She was quite the reverse of beautiful--to some she was positively
unpleasant to look upon; but that made no difference to Mrs.
Thaddeus Perkins, who, after long experience with domestics, had
come to judge of the value of a servant by her performance rather
than by her appearance. The girl--if girl she were, for she might
have been thirty or sixty, so far as any one could judge from a
merely superficial glance at her face and figure--was neat of
aspect, and, what was more, she had come well recommended. She bore
upon her face every evidence of respectability and character, as
well as one or two lines which might have indicated years or
toothache--it was difficult to decide which. On certain days, when
the weather was very warm and she had much to do, the impression was
that the lines meant years, and many of them, accentuated as they
were by her pallor, the whiteness of her face making the lines seem
almost black in their intensity. When she smiled, however, which
she rarely did--she was solemn enough to have been a butler--one was
impressed with the idea of hours of pain from a wicked tooth. At
any rate, she was engaged as waitress, and put in charge of the
first floor of the Perkins household.
"I fancy we've at last got a real treasure," said Mrs. Perkins.

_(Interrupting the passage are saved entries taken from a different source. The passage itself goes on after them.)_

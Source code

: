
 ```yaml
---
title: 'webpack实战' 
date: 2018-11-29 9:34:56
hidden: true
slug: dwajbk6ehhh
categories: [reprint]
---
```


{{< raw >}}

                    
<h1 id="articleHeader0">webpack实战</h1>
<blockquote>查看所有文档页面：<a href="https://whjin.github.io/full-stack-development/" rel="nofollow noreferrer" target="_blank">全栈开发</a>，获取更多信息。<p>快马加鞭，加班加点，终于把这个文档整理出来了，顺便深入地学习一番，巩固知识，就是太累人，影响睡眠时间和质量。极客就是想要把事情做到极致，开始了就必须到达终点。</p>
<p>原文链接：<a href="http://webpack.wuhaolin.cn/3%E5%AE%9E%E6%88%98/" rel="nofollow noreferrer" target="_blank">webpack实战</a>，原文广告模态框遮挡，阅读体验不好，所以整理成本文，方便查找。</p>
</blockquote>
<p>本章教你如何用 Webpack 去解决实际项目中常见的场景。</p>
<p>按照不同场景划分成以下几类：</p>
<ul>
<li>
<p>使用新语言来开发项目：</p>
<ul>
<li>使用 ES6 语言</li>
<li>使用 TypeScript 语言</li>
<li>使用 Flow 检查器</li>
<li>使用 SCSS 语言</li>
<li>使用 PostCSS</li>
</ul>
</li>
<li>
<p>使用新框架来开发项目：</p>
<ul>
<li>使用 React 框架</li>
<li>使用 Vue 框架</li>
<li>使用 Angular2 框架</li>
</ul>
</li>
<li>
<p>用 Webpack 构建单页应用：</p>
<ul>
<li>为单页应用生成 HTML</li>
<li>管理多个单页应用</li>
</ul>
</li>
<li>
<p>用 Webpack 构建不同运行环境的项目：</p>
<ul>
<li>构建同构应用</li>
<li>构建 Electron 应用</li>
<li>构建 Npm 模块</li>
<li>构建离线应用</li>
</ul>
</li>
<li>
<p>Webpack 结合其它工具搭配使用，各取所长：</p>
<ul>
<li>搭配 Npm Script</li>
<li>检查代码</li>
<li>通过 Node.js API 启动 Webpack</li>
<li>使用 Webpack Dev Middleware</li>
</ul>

"There's no nonsense about Jane--I think." The last two words were
added apologetically.
"Where did you get her?" asked Thaddeus. "At an Imbecility Office?"
"I don't quite know what you mean--an Imbecility Office?"
"Only my pet, private, and particular name for it, my dear. You
would speak of it as an Intelligence Office, no doubt," was the
reply. "My observation of the fruit of Intelligence Offices has
convinced me that they deal in Imbecility."
"Not quite," laughed Mrs. Perkins. "They look after Domestic
Vacancies."
"Well, they do it with a vengeance," said Perkins. "We've had more
vacancies in this house to do our cooking and our laundering and our
house-work generally than two able-bodied men could shake sticks at.
It seems to me that the domestic servant of to-day is fonder of
preoccupation than of occupation."
"Jane, I think, is different from the general run," said Mrs.
Perkins. "As I said, she has no nonsense about her."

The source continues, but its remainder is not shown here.